Mais cette élection, malgré son caractère symbolique et les espoirs qu’elle fait naître au Liberia et en Afrique, notamment par rapport à la possibilité de promouvoir l’avènement d’un nouveau profil de dirigeants africains, me rend dubitatif pour plusieurs raisons. La première tient au fait que l’élection de l’ancien sportif à la magistrature suprême libérienne a été possible grâce à son alliance avec des partis dont certains, peu crédibles, ont été des acteurs majeurs de la guerre civile libérienne. Ce conglomérat sans programme sérieux pourra difficilement créer de la prospérité.

La deuxième semble s’expliquer par la personnalité même de monsieur Weah, grand footballeur certes, mais dont le bagage intellectuel, apparemment, ne semble pas des plus convaincants. Or, être président de la République est une fonction grave, sérieuse, qui nécessite des qualités intrinsèques dont les deux premières me semblent être le savoir au sens large qui renvoie à la connaissance académique, à l’expérience pratique, à la morale, et la condition physique. Être chef d’État, c’est avoir une vision, savoir poser des actes majeurs au plan économique, être en mesure de conduire les hommes et donner au reste du monde une image d’homme mûr au plan diplomatique, parfois technique, sur des questions importantes.

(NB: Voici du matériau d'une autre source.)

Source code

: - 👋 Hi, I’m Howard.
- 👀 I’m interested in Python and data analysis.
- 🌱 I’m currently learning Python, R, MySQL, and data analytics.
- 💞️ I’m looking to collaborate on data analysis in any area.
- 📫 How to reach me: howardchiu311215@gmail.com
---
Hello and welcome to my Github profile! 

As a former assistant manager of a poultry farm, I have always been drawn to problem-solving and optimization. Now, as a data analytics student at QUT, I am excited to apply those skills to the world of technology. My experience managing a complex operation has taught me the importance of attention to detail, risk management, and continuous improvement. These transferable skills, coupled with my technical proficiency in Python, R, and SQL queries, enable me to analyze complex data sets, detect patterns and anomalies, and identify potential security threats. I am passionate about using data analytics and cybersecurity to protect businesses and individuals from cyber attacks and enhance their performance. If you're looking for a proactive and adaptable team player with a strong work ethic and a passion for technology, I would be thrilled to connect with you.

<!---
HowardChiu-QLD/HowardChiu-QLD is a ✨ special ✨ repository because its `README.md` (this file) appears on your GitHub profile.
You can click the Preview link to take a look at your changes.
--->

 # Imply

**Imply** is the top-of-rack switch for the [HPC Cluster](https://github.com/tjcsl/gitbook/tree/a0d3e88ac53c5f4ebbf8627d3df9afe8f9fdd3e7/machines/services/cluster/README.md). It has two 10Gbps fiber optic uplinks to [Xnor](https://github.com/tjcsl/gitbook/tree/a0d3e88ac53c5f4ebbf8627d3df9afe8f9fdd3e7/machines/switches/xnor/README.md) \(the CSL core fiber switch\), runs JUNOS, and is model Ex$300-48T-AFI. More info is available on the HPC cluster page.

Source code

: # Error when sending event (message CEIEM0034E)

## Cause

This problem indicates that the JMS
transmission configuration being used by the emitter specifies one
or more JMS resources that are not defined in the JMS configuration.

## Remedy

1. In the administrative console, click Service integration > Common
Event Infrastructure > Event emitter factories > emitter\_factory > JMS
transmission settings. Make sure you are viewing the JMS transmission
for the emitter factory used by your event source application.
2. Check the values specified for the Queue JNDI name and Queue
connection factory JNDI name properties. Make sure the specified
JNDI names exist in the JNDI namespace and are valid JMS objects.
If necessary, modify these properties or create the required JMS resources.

Il est à craindre que cette expérience fasse tache d’huile sur le continent et aiguise les appétits de sportifs sans formation, auréolés de gloire sur les terrains, riches mais peu préparés à l’exercice de la gestion de la chose publique. Le risque immédiat, c’est de voir ces derniers s’ériger en uniques dépositaires des intérêts supérieurs des nations africaines.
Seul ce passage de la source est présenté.